▶ _Assignment_: How many lines in the records below contain the word "because"? Give only the number.

▶ _Supplied entries_:
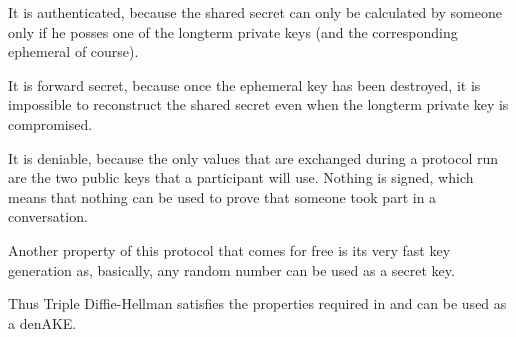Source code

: It is authenticated, because the shared secret can only be calculated by someone
only if he posses one of the longterm private keys (and the corresponding ephemeral
of course).

It is forward secret, because once the ephemeral key has been destroyed, it is
impossible to reconstruct the shared secret even when the longterm
private key is compromised.

It is deniable, because the only values that are exchanged during a protocol run
are the two public keys that a participant will use. Nothing is signed, which means
that nothing can be used to prove that someone took part in a conversation.

Another property of this protocol that comes for free is its very fast key generation
as, basically, any random number can be used as a secret key.

Thus Triple Diffie-Hellman satisfies the properties required in \cite{mpotr} and
can be used as a denAKE.


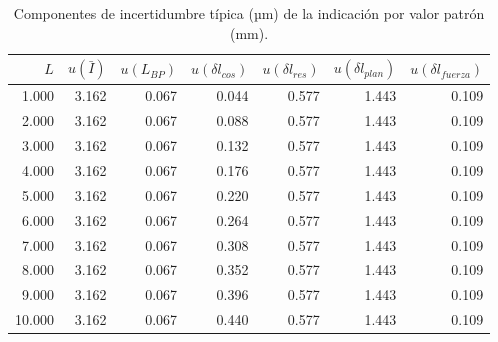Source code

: \begin{table}[H]
\small
\centering
\caption{Componentes de incertidumbre típica (µm) de la indicación por valor patrón (mm).}
\label{tab:reloj-componentes}
\begin{tabular}{rrrrrrr}
\toprule
$L$ & $u(\bar I)$ & $u(L_{BP})$ & $u(\delta l_{cos})$ & $u(\delta l_{res})$ & $u(\delta l_{plan})$ & $u(\delta l_{fuerza})$ \\
\midrule
1.000 & 3.162 & 0.067 & 0.044 & 0.577 & 1.443 & 0.109 \\
2.000 & 3.162 & 0.067 & 0.088 & 0.577 & 1.443 & 0.109 \\
3.000 & 3.162 & 0.067 & 0.132 & 0.577 & 1.443 & 0.109 \\
4.000 & 3.162 & 0.067 & 0.176 & 0.577 & 1.443 & 0.109 \\
5.000 & 3.162 & 0.067 & 0.220 & 0.577 & 1.443 & 0.109 \\
6.000 & 3.162 & 0.067 & 0.264 & 0.577 & 1.443 & 0.109 \\
7.000 & 3.162 & 0.067 & 0.308 & 0.577 & 1.443 & 0.109 \\
8.000 & 3.162 & 0.067 & 0.352 & 0.577 & 1.443 & 0.109 \\
9.000 & 3.162 & 0.067 & 0.396 & 0.577 & 1.443 & 0.109 \\
10.000 & 3.162 & 0.067 & 0.440 & 0.577 & 1.443 & 0.109 \\
\bottomrule
\end{tabular}
\end{table}
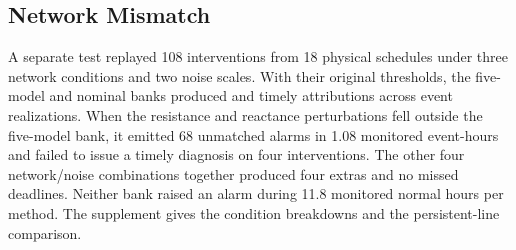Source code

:\subsection{Network Mismatch}
A separate test replayed 108 interventions from 18 physical schedules
under three network conditions and two noise scales. With their original
thresholds, the five-model and nominal banks produced \COneMixTimely{}
and \COneNomTimely{} timely attributions across \COneMixTotal{} event
realizations. When the resistance and reactance perturbations fell
outside the five-model bank, it emitted 68 unmatched alarms in 1.08
monitored event-hours and failed to issue a timely diagnosis on four interventions.
The other four network/noise combinations together produced four extras
and no missed deadlines. Neither bank raised an alarm during 11.8
monitored normal hours per method. The supplement gives the condition
breakdowns and the persistent-line comparison.
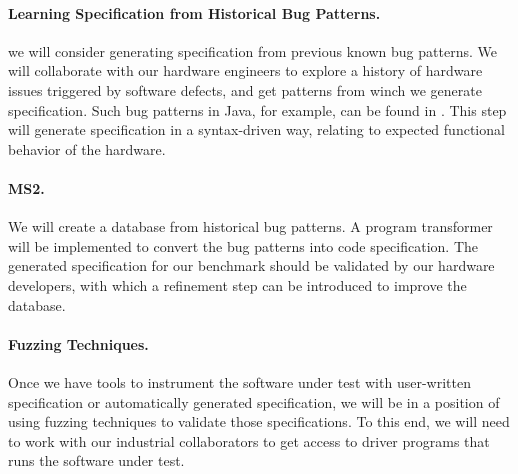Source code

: \documentclass[fleqn,12pt]{article}
\begin{document}



\paragraph{Learning Specification from Historical Bug Patterns.}
we will consider generating specification from previous known bug
patterns.  We will collaborate with our hardware engineers to explore
a history of hardware issues triggered by software defects, and get
patterns from winch we generate specification.  Such bug patterns in
Java, for example, can be found in \cite{web:findbugs_bugs}.  This
step will generate specification in a syntax-driven way, relating to
expected functional behavior of the hardware.




\paragraph{MS2.} We will create  a database from historical  bug patterns. A program transformer will be implemented to convert the bug patterns
into code specification. The generated specification for our benchmark
should be validated by our hardware developers, with which a
refinement step can be introduced to improve the database.





\paragraph{Fuzzing Techniques.}
Once we have tools to instrument the software under test with user-written
specification or automatically generated specification, we will be in a position of using fuzzing techniques
to validate those specifications. To this end, we will need to work
with our industrial collaborators to get access to driver programs
that runs the software under test.
\end{document}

▶ _Response area_: 3